Our list is about people who can change the face of Sydney, or have already done so; people who can change the way it looks, feels and works, and make it a better (or worse) place to live.

So we’re talking transport, traffic, jobs, housing, planning, architecture, shopping, culture, sport, media and entertainment. And let’s not forget safety, which we in Australia so often take for granted.

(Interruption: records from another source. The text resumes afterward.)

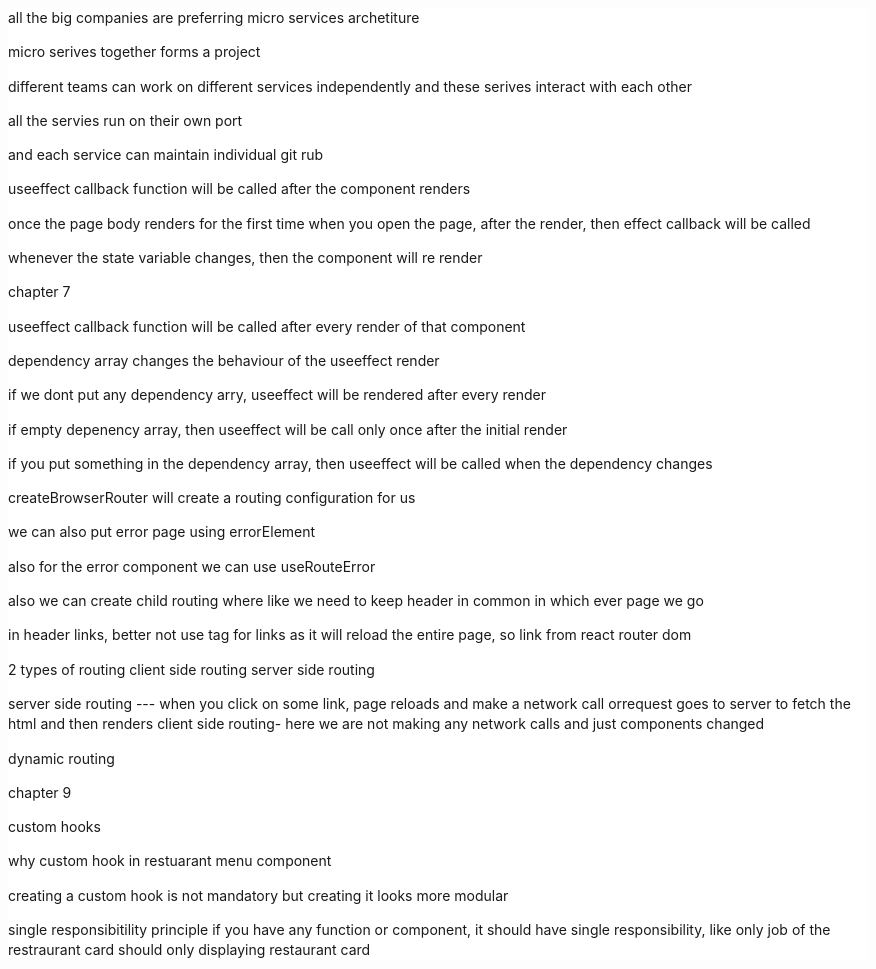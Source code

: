 all the big companies are preferring micro services archetiture

micro serives together forms a project

different teams can work on different services independently and these serives interact with each other

all the servies run on their own port

and each service can maintain individual git rub

useeffect callback function will be called after the component renders

once the page body renders for the first time when you open the page, after the render, then effect callback will be called

whenever the state variable changes, then the component will re render

chapter 7

useeffect callback function will be called after every render of that component

dependency array changes the behaviour of the useeffect render

if we dont put any dependency arry, useeffect will be rendered after every render

if empty depenency array, then useeffect will be call only once after the initial render

if you put something in the dependency array, then useeffect will be called when the dependency changes

createBrowserRouter will create a routing configuration for us

we can also put error page using errorElement

also for the error component we can use useRouteError

also we can create child routing where like we need to keep header in common in which ever page we go

in header links, better not use <a> tag for links as it will reload the entire page, so link from react router dom

2 types of routing
client side routing
server side routing

server side routing --- when you click on some link, page reloads and make a network call orrequest goes to server to fetch the html and then renders
client side routing- here we are not making any network calls and just components changed

dynamic routing

chapter 9

custom hooks

why custom hook in restuarant menu component

creating a custom hook is not mandatory but creating it looks more modular

single responsibitility principle if you have any function or component, it should have single responsibility, like only job of the restraurant card should only displaying restaurant card
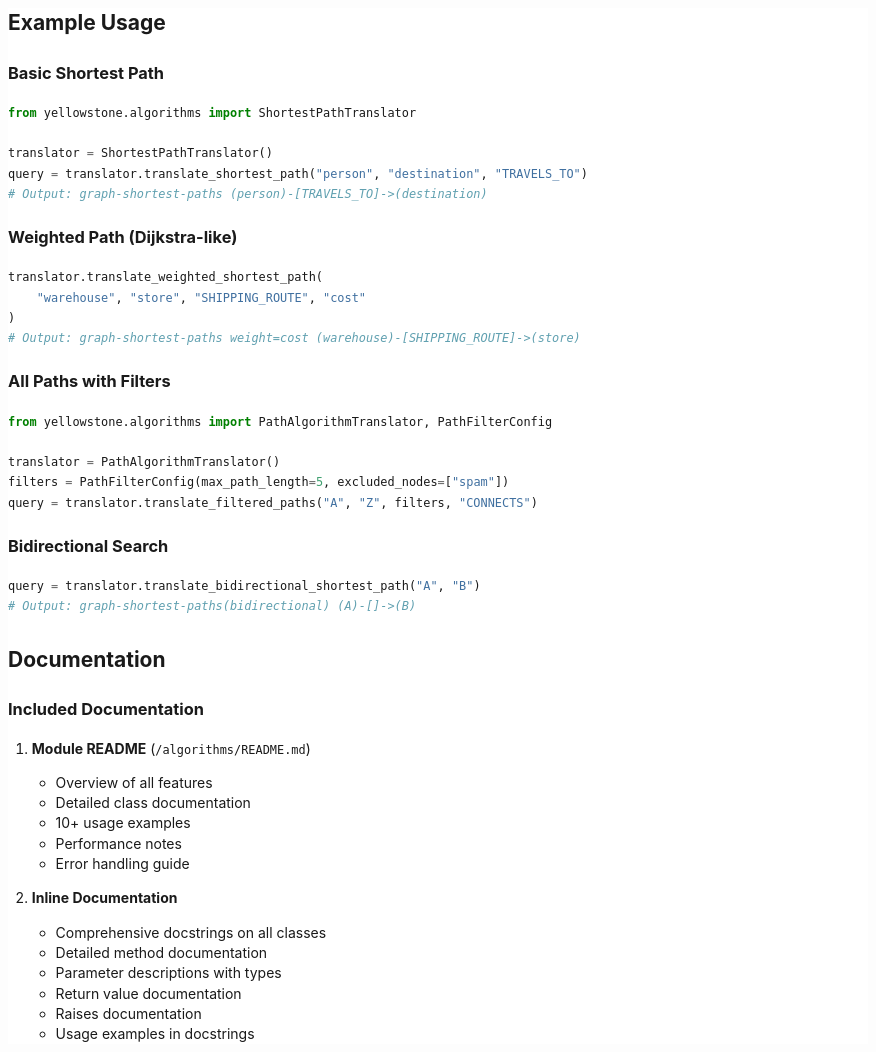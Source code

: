 ## Example Usage

### Basic Shortest Path
```python
from yellowstone.algorithms import ShortestPathTranslator

translator = ShortestPathTranslator()
query = translator.translate_shortest_path("person", "destination", "TRAVELS_TO")
# Output: graph-shortest-paths (person)-[TRAVELS_TO]->(destination)
```

### Weighted Path (Dijkstra-like)
```python
translator.translate_weighted_shortest_path(
    "warehouse", "store", "SHIPPING_ROUTE", "cost"
)
# Output: graph-shortest-paths weight=cost (warehouse)-[SHIPPING_ROUTE]->(store)
```

### All Paths with Filters
```python
from yellowstone.algorithms import PathAlgorithmTranslator, PathFilterConfig

translator = PathAlgorithmTranslator()
filters = PathFilterConfig(max_path_length=5, excluded_nodes=["spam"])
query = translator.translate_filtered_paths("A", "Z", filters, "CONNECTS")
```

### Bidirectional Search
```python
query = translator.translate_bidirectional_shortest_path("A", "B")
# Output: graph-shortest-paths(bidirectional) (A)-[]->(B)
```

## Documentation

### Included Documentation
1. **Module README** (`/algorithms/README.md`)
   - Overview of all features
   - Detailed class documentation
   - 10+ usage examples
   - Performance notes
   - Error handling guide

2. **Inline Documentation**
   - Comprehensive docstrings on all classes
   - Detailed method documentation
   - Parameter descriptions with types
   - Return value documentation
   - Raises documentation
   - Usage examples in docstrings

We haven’t selected people just because they can pick up the phone and demand to be heard. We’re not talking about people who think they’re important because everyone tells them they are. We’re talking about people who really make a difference.

Who’s out?

There are plenty of well-known names we’ve had to discard from the list. David Gonski, Sydney’s champion business networker, doesn’t crack our Top 10, despite being one of the best-connected people in the city: he has influence, yes, but how much real power? There’s also no room for David Gyngell or David Gallop, though each can claim a degree of power for what they do in sport. Neither is there a space for Cardinal Pell or Archbishop Jensen, despite their faithful flocks, or for Hillsong’s Brian Houston, whose church is growing daily. Nor are there any architects, artists, planners, sportspeople, doctors or scientists in the Top 10. Each deserves (and may get) their own list soon, but none of these people are strong enough (yet) to make the A-team.

Who’s in?

Most of Sydney’s key players pick themselves. You can’t go past NSW Premier Barry O’Farrell, whose government could be running the state for the next dozen years. Nor can you ignore the NSW Treasury, which holds the purse strings. Nick Greiner has to get a spot as head of Infrastructure NSW, which has the job of sorting out Sydney’s traffic mess. And Sydney’s lord mayor, Clover Moore, is another you can’t ignore: she may be just a CBD mayor but she gets closer to absolute power in her domain than almost anybody. Police Commissioner Andrew Scipione is another with unbridled power in an area that affects us all, and he’s doing something with it by cracking down on alcohol-fuelled violence. Shock jock Alan Jones shouts his way onto the list, because he’s a master of setting the agenda and seizing the debate. And Daily Telegraph editor Paul Whittaker is right up there alongside him. Harry Triguboff, the Meriton billionaire, has done more than most to change the way Sydney lives with the 55,000 apartments he has built over the years, and is not slowing down.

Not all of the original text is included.